Description of the task — Take the data below and filter it for lines containing the word "username"; show each line found.

Dataset records
##############################
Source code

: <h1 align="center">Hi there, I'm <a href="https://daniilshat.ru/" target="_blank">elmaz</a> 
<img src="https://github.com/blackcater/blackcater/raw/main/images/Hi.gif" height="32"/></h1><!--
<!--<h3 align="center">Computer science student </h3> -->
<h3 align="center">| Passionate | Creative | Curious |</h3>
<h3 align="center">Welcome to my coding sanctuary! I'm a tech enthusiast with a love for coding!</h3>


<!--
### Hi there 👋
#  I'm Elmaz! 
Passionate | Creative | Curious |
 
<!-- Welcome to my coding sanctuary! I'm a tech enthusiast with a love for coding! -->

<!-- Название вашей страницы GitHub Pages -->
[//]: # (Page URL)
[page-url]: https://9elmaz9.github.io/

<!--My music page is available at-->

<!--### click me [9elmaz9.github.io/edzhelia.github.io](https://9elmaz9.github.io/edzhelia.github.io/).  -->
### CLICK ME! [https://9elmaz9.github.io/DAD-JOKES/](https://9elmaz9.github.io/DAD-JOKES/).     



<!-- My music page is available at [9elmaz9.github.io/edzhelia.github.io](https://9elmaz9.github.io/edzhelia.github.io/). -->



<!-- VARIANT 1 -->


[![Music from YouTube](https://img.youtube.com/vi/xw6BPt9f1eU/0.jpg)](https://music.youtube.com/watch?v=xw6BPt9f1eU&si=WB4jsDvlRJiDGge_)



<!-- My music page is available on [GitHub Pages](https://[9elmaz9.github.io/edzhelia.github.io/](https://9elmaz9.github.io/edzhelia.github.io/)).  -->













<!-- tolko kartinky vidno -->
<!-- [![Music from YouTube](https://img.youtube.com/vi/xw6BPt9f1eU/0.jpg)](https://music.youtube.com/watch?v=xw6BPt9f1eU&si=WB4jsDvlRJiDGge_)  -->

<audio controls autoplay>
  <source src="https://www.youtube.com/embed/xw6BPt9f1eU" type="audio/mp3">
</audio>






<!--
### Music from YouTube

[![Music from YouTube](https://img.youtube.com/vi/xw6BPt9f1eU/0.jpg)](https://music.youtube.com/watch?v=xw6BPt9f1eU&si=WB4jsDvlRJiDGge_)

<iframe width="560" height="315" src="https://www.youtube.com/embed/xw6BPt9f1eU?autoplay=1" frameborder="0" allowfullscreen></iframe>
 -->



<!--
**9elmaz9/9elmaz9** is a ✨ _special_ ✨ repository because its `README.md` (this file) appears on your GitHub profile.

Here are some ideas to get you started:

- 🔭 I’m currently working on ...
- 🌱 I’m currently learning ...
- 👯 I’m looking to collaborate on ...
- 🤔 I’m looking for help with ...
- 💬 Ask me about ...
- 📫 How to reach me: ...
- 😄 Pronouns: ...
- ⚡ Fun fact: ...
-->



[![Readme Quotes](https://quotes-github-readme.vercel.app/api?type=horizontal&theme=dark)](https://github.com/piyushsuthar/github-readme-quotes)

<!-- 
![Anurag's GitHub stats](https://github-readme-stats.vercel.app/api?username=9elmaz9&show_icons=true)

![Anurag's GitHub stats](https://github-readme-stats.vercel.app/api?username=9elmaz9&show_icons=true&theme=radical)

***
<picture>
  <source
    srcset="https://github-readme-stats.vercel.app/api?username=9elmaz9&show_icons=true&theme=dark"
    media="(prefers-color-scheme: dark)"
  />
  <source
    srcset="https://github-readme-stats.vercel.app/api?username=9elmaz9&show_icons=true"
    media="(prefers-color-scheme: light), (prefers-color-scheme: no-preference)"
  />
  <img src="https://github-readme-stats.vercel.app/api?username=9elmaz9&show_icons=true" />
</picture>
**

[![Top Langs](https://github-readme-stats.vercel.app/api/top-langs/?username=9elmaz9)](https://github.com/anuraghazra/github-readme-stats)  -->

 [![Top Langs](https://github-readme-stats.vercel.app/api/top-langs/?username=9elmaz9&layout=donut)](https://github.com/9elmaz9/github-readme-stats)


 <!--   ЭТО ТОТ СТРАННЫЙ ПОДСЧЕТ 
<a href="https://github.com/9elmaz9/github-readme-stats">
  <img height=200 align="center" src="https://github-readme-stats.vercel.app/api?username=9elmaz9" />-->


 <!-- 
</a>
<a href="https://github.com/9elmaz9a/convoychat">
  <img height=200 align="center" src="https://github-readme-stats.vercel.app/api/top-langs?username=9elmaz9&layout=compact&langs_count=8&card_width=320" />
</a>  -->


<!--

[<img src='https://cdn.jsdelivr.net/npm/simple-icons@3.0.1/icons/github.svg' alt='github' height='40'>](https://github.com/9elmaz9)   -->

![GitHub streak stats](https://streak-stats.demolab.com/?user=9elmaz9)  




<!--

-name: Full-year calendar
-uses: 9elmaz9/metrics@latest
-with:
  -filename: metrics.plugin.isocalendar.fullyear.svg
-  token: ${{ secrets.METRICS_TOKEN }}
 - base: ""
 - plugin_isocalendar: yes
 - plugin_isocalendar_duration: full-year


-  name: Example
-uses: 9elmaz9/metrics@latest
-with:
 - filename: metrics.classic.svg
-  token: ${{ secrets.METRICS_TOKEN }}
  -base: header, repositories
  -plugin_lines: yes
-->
##############################
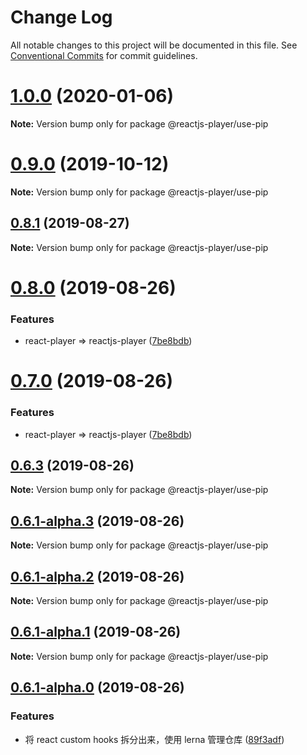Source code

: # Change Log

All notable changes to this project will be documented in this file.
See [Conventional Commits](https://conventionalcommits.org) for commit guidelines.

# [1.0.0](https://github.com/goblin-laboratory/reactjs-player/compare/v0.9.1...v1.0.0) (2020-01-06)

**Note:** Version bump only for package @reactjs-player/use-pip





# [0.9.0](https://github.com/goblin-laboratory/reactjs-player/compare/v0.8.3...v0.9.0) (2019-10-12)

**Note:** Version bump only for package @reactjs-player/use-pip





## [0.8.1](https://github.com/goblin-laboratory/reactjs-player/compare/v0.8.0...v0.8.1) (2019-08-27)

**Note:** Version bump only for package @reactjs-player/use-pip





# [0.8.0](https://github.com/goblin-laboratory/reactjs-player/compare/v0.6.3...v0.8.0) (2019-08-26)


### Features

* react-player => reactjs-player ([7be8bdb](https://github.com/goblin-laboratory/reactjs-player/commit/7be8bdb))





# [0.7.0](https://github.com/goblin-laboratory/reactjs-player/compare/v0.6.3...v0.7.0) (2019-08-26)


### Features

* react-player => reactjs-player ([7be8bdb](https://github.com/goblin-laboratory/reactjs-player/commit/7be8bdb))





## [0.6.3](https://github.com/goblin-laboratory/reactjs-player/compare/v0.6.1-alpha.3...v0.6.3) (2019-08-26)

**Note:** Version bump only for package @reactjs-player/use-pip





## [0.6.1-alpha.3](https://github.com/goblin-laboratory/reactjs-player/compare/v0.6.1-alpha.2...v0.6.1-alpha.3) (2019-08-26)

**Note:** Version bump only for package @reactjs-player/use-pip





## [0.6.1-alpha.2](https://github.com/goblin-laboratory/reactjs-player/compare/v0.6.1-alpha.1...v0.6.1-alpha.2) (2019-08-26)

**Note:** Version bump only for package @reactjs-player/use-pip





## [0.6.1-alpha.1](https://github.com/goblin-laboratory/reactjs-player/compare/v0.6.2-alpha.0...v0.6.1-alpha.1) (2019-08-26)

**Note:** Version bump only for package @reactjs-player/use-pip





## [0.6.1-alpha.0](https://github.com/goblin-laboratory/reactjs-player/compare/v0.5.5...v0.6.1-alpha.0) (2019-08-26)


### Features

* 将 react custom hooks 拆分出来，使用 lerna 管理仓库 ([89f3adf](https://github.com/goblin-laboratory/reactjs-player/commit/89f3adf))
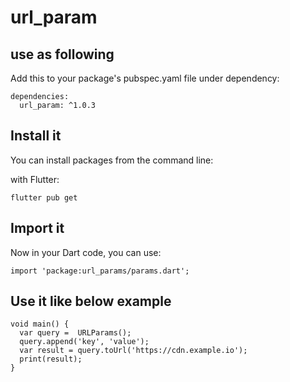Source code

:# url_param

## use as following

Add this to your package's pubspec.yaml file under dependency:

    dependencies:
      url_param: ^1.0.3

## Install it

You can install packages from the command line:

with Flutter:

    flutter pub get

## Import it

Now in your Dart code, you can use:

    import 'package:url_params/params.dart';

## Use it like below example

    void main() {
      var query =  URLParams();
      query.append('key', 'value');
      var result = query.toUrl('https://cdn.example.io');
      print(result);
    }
##############################
Exercise response —
![Anurag's GitHub stats](https://github-readme-stats.vercel.app/api?username=9elmaz9&show_icons=true)
![Anurag's GitHub stats](https://github-readme-stats.vercel.app/api?username=9elmaz9&show_icons=true&theme=radical)
    srcset="https://github-readme-stats.vercel.app/api?username=9elmaz9&show_icons=true&theme=dark"
    srcset="https://github-readme-stats.vercel.app/api?username=9elmaz9&show_icons=true"
  <img src="https://github-readme-stats.vercel.app/api?username=9elmaz9&show_icons=true" />
[![Top Langs](https://github-readme-stats.vercel.app/api/top-langs/?username=9elmaz9)](https://github.com/anuraghazra/github-readme-stats)  -->
 [![Top Langs](https://github-readme-stats.vercel.app/api/top-langs/?username=9elmaz9&layout=donut)](https://github.com/9elmaz9/github-readme-stats)
  <img height=200 align="center" src="https://github-readme-stats.vercel.app/api?username=9elmaz9" />-->
  <img height=200 align="center" src="https://github-readme-stats.vercel.app/api/top-langs?username=9elmaz9&layout=compact&langs_count=8&card_width=320" />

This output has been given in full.